The accounts tell fascinating tales, such as that of an archbishop seeking sanctuary in a church while holding aloft a monstrance. With soldiers surrounding the church and blocking all exits, the siege lasted for days, with the heavy container strapped to the archbishop’s arms lest it fall to the ground. In last Friday’s column, Ocampo retells the conflict that ensued after church authorities granted sanctuary to an accused killer. A contentious stand-off resulted in the bishop’s exile and the excommunication of the governor. Then, of course, there is the famous 19th-century painting “The Assassination of Governor Bustamante” by Felix Resurreccion Hidalgo that depicts the killing of the governor general by a mob of friars.
While not as fervid and fraught as the events recalled by Ocampo, the current imbroglio between faith leaders including Catholic Church officials and the Duterte administration is once again testing the fragile boundary demarcating the “separation of Church and State.”
Presidential legal counsel Salvador Panelo recently denounced a recent pastoral letter issued by the Catholic Bishops’ Conference of the Philippines (CBCP) that pointed out the Duterte’s administration’s “pattern of intimidation” as exemplified by the passage of the anti-terrorism law, which broadens the definition of terrorism and institutes new processes of arrest and detention of suspects that a slew of legal experts have said are dangerous and even unconstitutional. The letter, Panelo declared, “appears to have violated” the constitutionally mandated “separation of the Church and the State.”
In response, Manila Auxiliary Bishop Broderick Pabillo dared the Palace official to file charges against Church leaders, asking: “Don’t we have a right to speak sa mga kakulangan ng pamahalaan? Dahil ba kami ay simbahan hindi na kami puwedeng magsalita?”

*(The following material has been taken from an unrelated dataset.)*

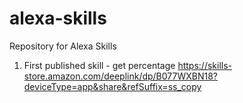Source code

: # alexa-skills
Repository for Alexa Skills
1. First published skill - get percentage https://skills-store.amazon.com/deeplink/dp/B077WXBN18?deviceType=app&share&refSuffix=ss_copy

Fr. Jerome Secillano, CBCP spokesperson, clarified that “separation between Church and State” is actually directed at the State, a prohibition against the government favoring one church over others by establishing a state religion or by allocating public funds to favor one church.

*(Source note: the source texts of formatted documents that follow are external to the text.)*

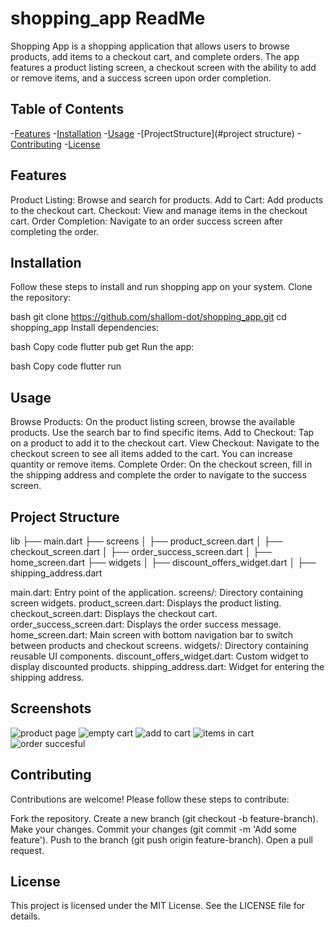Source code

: # shopping_app ReadMe

Shopping App is a shopping application that allows users to browse products, add items to a checkout cart, and complete orders. The app features a product listing screen, a checkout screen with the ability to add or remove items, and a success screen upon order completion.

## Table of Contents
-[Features](#features)
-[Installation](#installation)
-[Usage](#usage)
-[ProjectStructure](#project structure)
-[Contributing](#configuration)
-[License](#license)

## Features
Product Listing: Browse and search for products.
Add to Cart: Add products to the checkout cart.
Checkout: View and manage items in the checkout cart.
Order Completion: Navigate to an order success screen after completing the order.

## Installation
Follow these steps to install and run shopping app on your system.
Clone the repository:

bash
git clone https://github.com/shallom-dot/shopping_app.git
cd shopping_app
Install dependencies:

bash
Copy code
flutter pub get
Run the app:

bash
Copy code
flutter run

## Usage
Browse Products: On the product listing screen, browse the available products. Use the search bar to find specific items.
Add to Checkout: Tap on a product to add it to the checkout cart.
View Checkout: Navigate to the checkout screen to see all items added to the cart. You can increase quantity or remove items.
Complete Order: On the checkout screen, fill in the shipping address and complete the order to navigate to the success screen.

## Project Structure
lib
├── main.dart
├── screens
│   ├── product_screen.dart
│   ├── checkout_screen.dart
│   ├── order_success_screen.dart
│   ├── home_screen.dart
├── widgets
│   ├── discount_offers_widget.dart
│   ├── shipping_address.dart

main.dart: Entry point of the application.
screens/: Directory containing screen widgets.
product_screen.dart: Displays the product listing.
checkout_screen.dart: Displays the checkout cart.
order_success_screen.dart: Displays the order success message.
home_screen.dart: Main screen with bottom navigation bar to switch between products and checkout screens.
widgets/: Directory containing reusable UI components.
discount_offers_widget.dart: Custom widget to display discounted products.
shipping_address.dart: Widget for entering the shipping address.

## Screenshots
![product page](assets/images/Screenshot_1719953388.png)
![empty cart](assets/images/Screenshot_1719953395.png)
![add to cart](assets/images/Screenshot_1719953401.png)
![items in cart](assets/images/Screenshot_1719953420.png)
![order succesful](assets/images/Screenshot_1719953427.png)




## Contributing
Contributions are welcome! Please follow these steps to contribute:

Fork the repository.
Create a new branch (git checkout -b feature-branch).
Make your changes.
Commit your changes (git commit -m 'Add some feature').
Push to the branch (git push origin feature-branch).
Open a pull request.
## License
This project is licensed under the MIT License. See the LICENSE file for details.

Christian Monsod, one of the framers of the 1987 Constitution, stated that “priests and bishops, as citizens of the country, have the right to freedom of speech.” Father Secillano added that the principle “doesn’t actually bar Church leaders from expressing their political opinions.” Besides, he added, “if the Church does not anymore speak about all these matters and there are wrongs being committed left and right, then we cease to exist as a Church.”
The CBCP statement, signed by Bishop Pablo Virgilio David of Kalookan who is acting president of the bishops’ conference, observed that “while a semblance of democracy is still in place and our democratic institutions somehow continue to function, we are already like the proverbial frog swimming in a pot of slowly boiling water.”
The seemingly newfound outspoken ways of the Catholic hierarchy have found a sympathetic ear and supportive voice from the leaders of other faith groups, and the show of solidarity is striking. “It is the moral duty and prophetic task of every Christian, especially church leaders, to announce and denounce the ills of society,” said Bishop Reuel Norman O. Marigza, general secretary of the National Council of Churches in the Philippines, which is composed of “mainline” Protestant churches in the country.
The fact that at the helm of the two most prominent Catholic institutions are well-known progressive clerics — Bishops Pabillo and David — should explain the growing resolve and forthrightness in the Church’s voice. Both have long been denouncing government repression, especially the war on drugs that has resulted in the killings of thousands of suspects. Malacañang, in complaining about the CBCP’s supposed breach of the Church-State divide, also conveniently forgets that the President himself had publicly disparaged core Catholic beliefs, incited violence against bishops, and trafficked in malign gossip against Cardinal Luis Antonio Tagle.
Perhaps it’s just a matter of timing, with public anger coming to a head against the government’s harsh methods and misplaced priorities in the face of the country’s most serious public health crisis, which has also metamorphosed into the gravest economic reversal in decades. In any event, it’s a welcome development that, it is hoped, emboldens the faithful and all conscientious citizens alike to think, to reflect, and then to act to realize their most fervent dreams for the country.